Наша задача состояла в том, чтобы обеспечивать связь. Штаб армии со штабами корпусов. Работать надо было на большие расстояния, километров на сорок, пятьдесят, шестьдесят, а то и более. У нас во взводе было две спецмашины СК на базе ГАЗ-АА. Вскоре наш взвод отправили на правый берег Днепра, в село Хмельник, это на Белоцерковском направлении. Я дежурил по 12 часов в сутки на коммутаторе, около штаба корпуса до 9 августа 1941 года. Всё шло нормально, немцы лезли, наши отбивались. В ночь на 10 августа получили приказ отойти на левый берег Днепра, не помню названия населённого пункта.

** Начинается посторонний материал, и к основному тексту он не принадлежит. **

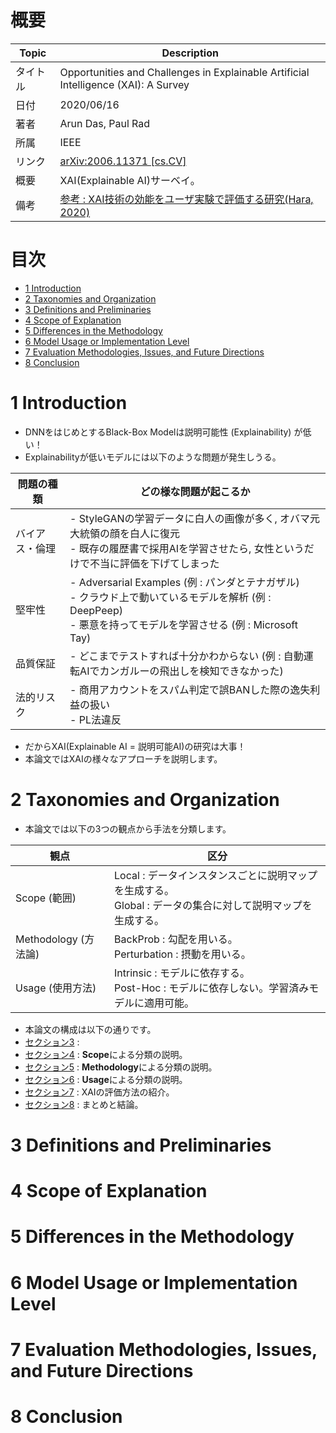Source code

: # 概要

|Topic|Description|
|---|---|
|タイトル|Opportunities and Challenges in Explainable Artificial Intelligence (XAI): A Survey|
|日付|2020/06/16|
|著者|Arun Das, Paul Rad|
|所属|IEEE|
|リンク|[arXiv:2006.11371 [cs.CV]](https://arxiv.org/abs/2006.11371)|
|概要|XAI(Explainable AI)サーベイ。|
|備考|[参考 : XAI技術の効能をユーザ実験で評価する研究(Hara, 2020)](https://www.slideshare.net/SatoshiHara3/xai-238616601)|


# 目次
- [1 Introduction](#1-Introduction)
- [2 Taxonomies and Organization](#2-Taxonomies-and-Organization)
- [3 Definitions and Preliminaries](#3-Definitions-and-Preliminaries)
- [4 Scope of Explanation](#4-Scope-of-Explanation)
- [5 Differences in the Methodology](#5-Differences-in-the-Methodology)
- [6 Model Usage or Implementation Level](#6-Model-Usage-or-Implementation-Level)
- [7 Evaluation Methodologies, Issues, and Future Directions](#7-Evaluation-Methodologies,-Issues,-and-Future-Directions)
- [8 Conclusion](#8-Conclusion)

# 1 Introduction
- DNNをはじめとするBlack-Box Modelは説明可能性 (Explainability) が低い！
- Explainabilityが低いモデルには以下のような問題が発生しうる。

|問題の種類|どの様な問題が起こるか|
|---|---|
|バイアス・倫理|- StyleGANの学習データに白人の画像が多く, オバマ元大統領の顔を白人に復元<br>- 既存の履歴書で採用AIを学習させたら, 女性というだけで不当に評価を下げてしまった|
|堅牢性|- Adversarial Examples (例 : パンダとテナガザル)<br>- クラウド上で動いているモデルを解析 (例 : DeepPeep)<br>- 悪意を持ってモデルを学習させる (例 : Microsoft Tay)|
|品質保証|- どこまでテストすれば十分かわからない (例 : 自動運転AIでカンガルーの飛出しを検知できなかった)|
|法的リスク|- 商用アカウントをスパム判定で誤BANした際の逸失利益の扱い<br>- PL法違反|

- だからXAI(Explainable AI = 説明可能AI)の研究は大事！
- 本論文ではXAIの様々なアプローチを説明します。

# 2 Taxonomies and Organization
- 本論文では以下の3つの観点から手法を分類します。

|観点|区分|
|---|---|
|Scope (範囲)|Local : データインスタンスごとに説明マップを生成する。<br>Global : データの集合に対して説明マップを生成する。|
|Methodology (方法論)|BackProb : 勾配を用いる。<br>Perturbation : 摂動を用いる。|
|Usage (使用方法)|Intrinsic : モデルに依存する。<br>Post-Hoc : モデルに依存しない。学習済みモデルに適用可能。|

- 本論文の構成は以下の通りです。
- [セクション3](#3-Definitions-and-Preliminaries) : 
- [セクション4](#4-Scope-of-Explanation) : **Scope**による分類の説明。
- [セクション5](#5-Differences-in-the-Methodology) : **Methodology**による分類の説明。
- [セクション6](#6-Model-Usage-or-Implementation-Level) : **Usage**による分類の説明。
- [セクション7](#7-Evaluation-Methodologies,-Issues,-and-Future-Directions) : XAIの評価方法の紹介。
- [セクション8](#8-Conclusion) : まとめと結論。


# 3 Definitions and Preliminaries

# 4 Scope of Explanation

# 5 Differences in the Methodology

# 6 Model Usage or Implementation Level

# 7 Evaluation Methodologies, Issues, and Future Directions

# 8 Conclusion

Мы смотали кабель, собрали аппаратуру, разместили людей на машины и около двух часов ночи выехали в направлении Каневской переправы, а тут работал железнодорожный мост, и в трёх километрах от него был подведён понтонный мост, ниже железнодорожного моста. Но подъезды к ним были забиты техникой, обозами и людьми. Мы оказались к рассвету в этой толчее на Днепровском плёсе, примерно в пяти километрах ниже понтонного моста. Добраться до моста даже пешему было не так-то просто, машина к машине стояли впритык, без интервалов и зазоров. Если бы поручили пересчитать их кому-то, то это бы стоило большого труда.

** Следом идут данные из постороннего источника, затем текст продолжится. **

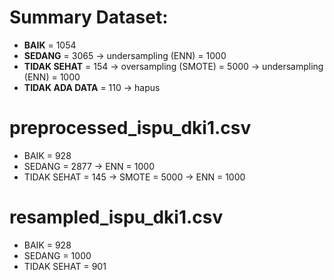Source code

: # Summary Dataset:
- **BAIK** = 1054
- **SEDANG** = 3065 → undersampling (ENN) = 1000
- **TIDAK SEHAT** = 154 → oversampling (SMOTE) = 5000 → undersampling (ENN) = 1000
- **TIDAK ADA DATA** = 110 → hapus

# preprocessed_ispu_dki1.csv
- BAIK = 928
- SEDANG = 2877 → ENN = 1000
- TIDAK SEHAT = 145 → SMOTE = 5000 → ENN = 1000

# resampled_ispu_dki1.csv
- BAIK = 928
- SEDANG = 1000
- TIDAK SEHAT = 901
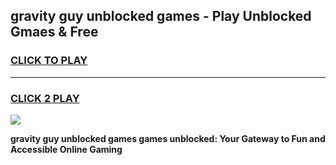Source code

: 
## gravity guy unblocked games - Play Unblocked Gmaes & Free
<h3>
<a href="https://news.freeplayer.one?title=gravity_guy_unblocked_games&ref=23F">CLICK TO PLAY</a></h3>
<hr>

<h3>
<a href="https://news.freeplayer.one?title=gravity_guy_unblocked_games&ref=23F">CLICK 2 PLAY</a>
  
</h3>

<a href="https://news.freeplayer.one?title=gravity_guy_unblocked_games&ref=23F/"><img src="https://clearcache.store/games.png"></a>


**gravity guy unblocked games games unblocked: Your Gateway to Fun and Accessible Online Gaming**
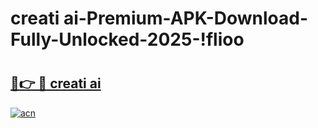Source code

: # creati ai-Premium-APK-Download-Fully-Unlocked-2025-!flioo

# <h2><a href="https://cise9x.esa.edu.pl?src=creati_ai&ref=flioo">🔗👉 🔴 creati ai</a></h2>

[![acn](https://github.com/user-attachments/assets/0f9c940e-d8b0-45ae-aac7-cd30a18b3e1c)](https://cise9x.esa.edu.pl?src=creati_ai&ref=flioo)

Пока было темно, все стояли спокойно и ждали своей очереди. Но когда рассвело, и открылась вся эта картина, стало ясно, что тут предстоит хорошая баня. Простояли часов около двух, и нисколько не продвинулись по направлению к мосту. Народ стал волноваться, а дело не менялось. Потом появилась немецкая авиация, бомбили мосты и скопление техники на берегу. Начались пожары. Истребители шныряли над водой, обстреливали лодки и лодчонки из пушек и пулемётов. Люди, сидевшие в лодках, при пролёте истребителей наклоняли головы, чтобы их не сбили плоскостями. Лодок было мало, да и те вскоре все оказались на левом берегу. Перегонять их на правый берег желающих не было. Вскоре немецкая артиллерия закрыла движение по железнодорожному мосту. Насыпь перед мостом была высокая и длинная, так что выехать на неё в любой точке невозможно. На насыпи и расстреливалось всё, что по ней двигалось. Потому вскоре она стала не дорогой, а кладбищем.

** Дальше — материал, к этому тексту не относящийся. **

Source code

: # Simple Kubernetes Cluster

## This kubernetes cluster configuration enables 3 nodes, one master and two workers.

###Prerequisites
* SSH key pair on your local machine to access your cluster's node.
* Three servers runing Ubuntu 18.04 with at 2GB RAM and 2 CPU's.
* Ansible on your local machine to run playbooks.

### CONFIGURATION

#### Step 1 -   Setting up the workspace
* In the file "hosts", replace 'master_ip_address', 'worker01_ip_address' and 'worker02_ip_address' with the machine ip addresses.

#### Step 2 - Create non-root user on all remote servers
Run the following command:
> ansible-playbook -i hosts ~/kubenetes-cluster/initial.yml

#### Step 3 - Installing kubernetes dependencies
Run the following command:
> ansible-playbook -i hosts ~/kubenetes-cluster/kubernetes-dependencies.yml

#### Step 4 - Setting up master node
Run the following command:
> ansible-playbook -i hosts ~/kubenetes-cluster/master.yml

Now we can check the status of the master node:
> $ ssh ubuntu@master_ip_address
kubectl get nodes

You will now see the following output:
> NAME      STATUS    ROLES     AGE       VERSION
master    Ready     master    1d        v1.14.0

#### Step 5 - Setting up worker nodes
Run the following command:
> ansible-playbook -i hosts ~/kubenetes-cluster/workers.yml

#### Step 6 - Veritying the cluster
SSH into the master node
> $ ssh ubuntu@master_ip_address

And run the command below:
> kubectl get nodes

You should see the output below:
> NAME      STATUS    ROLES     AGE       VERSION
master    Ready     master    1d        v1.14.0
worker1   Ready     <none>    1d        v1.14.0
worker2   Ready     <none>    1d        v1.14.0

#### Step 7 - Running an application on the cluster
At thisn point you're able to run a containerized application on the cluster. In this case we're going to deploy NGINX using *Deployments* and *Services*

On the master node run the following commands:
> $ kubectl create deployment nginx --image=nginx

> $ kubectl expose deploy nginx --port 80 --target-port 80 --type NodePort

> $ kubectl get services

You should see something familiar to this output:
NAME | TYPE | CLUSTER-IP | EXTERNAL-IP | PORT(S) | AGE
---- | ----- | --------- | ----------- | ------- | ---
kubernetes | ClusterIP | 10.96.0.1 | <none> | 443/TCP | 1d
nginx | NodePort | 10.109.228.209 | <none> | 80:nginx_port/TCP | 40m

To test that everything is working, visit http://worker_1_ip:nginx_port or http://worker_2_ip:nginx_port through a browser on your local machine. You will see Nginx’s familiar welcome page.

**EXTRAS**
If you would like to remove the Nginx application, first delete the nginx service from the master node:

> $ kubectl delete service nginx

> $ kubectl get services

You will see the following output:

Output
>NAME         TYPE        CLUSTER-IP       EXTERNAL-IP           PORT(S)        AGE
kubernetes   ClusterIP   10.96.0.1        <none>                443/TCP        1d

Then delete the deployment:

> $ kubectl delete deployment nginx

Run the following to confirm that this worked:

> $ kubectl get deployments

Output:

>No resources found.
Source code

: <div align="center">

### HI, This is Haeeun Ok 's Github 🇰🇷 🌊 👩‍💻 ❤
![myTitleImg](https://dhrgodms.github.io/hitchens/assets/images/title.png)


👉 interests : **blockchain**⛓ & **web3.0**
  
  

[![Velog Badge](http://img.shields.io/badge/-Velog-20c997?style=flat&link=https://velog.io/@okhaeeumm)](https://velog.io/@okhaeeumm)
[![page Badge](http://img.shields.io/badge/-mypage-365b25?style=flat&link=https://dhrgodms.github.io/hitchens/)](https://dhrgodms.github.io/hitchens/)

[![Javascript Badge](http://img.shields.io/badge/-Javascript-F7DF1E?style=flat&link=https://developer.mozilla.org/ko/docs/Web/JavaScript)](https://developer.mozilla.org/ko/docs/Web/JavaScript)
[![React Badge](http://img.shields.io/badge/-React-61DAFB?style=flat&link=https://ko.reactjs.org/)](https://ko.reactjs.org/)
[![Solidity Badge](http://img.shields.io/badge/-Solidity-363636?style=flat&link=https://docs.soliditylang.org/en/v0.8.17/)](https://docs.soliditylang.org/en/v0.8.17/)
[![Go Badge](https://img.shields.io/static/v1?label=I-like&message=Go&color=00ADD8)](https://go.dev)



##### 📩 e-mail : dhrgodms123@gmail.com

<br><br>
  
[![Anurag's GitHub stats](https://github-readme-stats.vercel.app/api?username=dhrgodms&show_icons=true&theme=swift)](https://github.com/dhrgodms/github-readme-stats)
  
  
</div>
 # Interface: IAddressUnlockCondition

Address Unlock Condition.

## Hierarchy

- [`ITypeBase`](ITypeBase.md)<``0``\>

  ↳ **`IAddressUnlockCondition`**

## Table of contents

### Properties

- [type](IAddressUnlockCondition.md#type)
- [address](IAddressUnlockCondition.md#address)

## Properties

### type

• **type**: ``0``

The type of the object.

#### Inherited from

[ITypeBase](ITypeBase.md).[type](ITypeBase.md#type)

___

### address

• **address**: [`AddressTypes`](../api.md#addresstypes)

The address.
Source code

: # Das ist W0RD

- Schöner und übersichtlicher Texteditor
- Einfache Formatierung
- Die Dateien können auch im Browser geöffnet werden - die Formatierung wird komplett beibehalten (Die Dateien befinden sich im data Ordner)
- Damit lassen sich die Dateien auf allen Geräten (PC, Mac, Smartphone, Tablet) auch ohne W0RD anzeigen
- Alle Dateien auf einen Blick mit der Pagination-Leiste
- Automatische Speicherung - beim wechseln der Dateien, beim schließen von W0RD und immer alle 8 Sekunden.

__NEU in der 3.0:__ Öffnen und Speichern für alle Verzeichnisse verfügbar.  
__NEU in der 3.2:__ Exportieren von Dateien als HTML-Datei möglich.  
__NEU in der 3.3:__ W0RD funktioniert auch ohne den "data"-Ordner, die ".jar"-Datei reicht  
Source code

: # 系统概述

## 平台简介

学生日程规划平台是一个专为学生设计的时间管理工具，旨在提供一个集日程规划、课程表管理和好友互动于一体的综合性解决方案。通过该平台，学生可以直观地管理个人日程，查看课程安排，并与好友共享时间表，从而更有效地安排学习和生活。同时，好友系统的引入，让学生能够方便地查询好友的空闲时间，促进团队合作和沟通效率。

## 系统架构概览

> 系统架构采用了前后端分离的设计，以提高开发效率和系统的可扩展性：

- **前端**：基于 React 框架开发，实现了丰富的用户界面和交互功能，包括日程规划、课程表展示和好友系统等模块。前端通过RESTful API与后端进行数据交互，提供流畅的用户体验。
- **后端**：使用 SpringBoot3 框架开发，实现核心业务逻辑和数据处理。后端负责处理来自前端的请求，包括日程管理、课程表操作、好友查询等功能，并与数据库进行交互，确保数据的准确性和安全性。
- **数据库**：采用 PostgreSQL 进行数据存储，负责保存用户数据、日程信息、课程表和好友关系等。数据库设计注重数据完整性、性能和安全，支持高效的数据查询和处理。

Понтонный мост ещё работал, все устремились на него. Пытались ли контролировать немцев и отбросить, хотя бы недалеко, хотя бы ненадолго, мы не в курсе дела. Потому, как мы были далековато от горячей точки данного момента. У нас же на виду никто ничего не пытался предпринять, просто смотрели на понтонный мост, как на единственную ниточку спасения. Авось и нам удастся переправиться через Днепр, на тот спасительный берег. Командиром взвода у нас был младший лейтенант, и были два старших сержанта, командиры отделений, и нас рядовых около двадцати человек. Весь остальной состав нашего полка находился на левом берегу. Напряжённость нарастала, минуты казались часами, часы годами, обречённость казалась неизбежной. Где искать выход? Никто ничего не мог предложить. Разговаривать между собой уже избегали, каждый себя считал виноватым перед другими. Все смотрели в каком угодно направлении, только не в глаза друг другу. Оставалось действовать на свой страх и риск, рассчитывая на собственные силы. Я стал раздеваться, меня никто не спросил, что я намерен делать. Разделся, разложил основательно свои шмотки в узелок, пошёл к машине. Достал из-под кузова доску.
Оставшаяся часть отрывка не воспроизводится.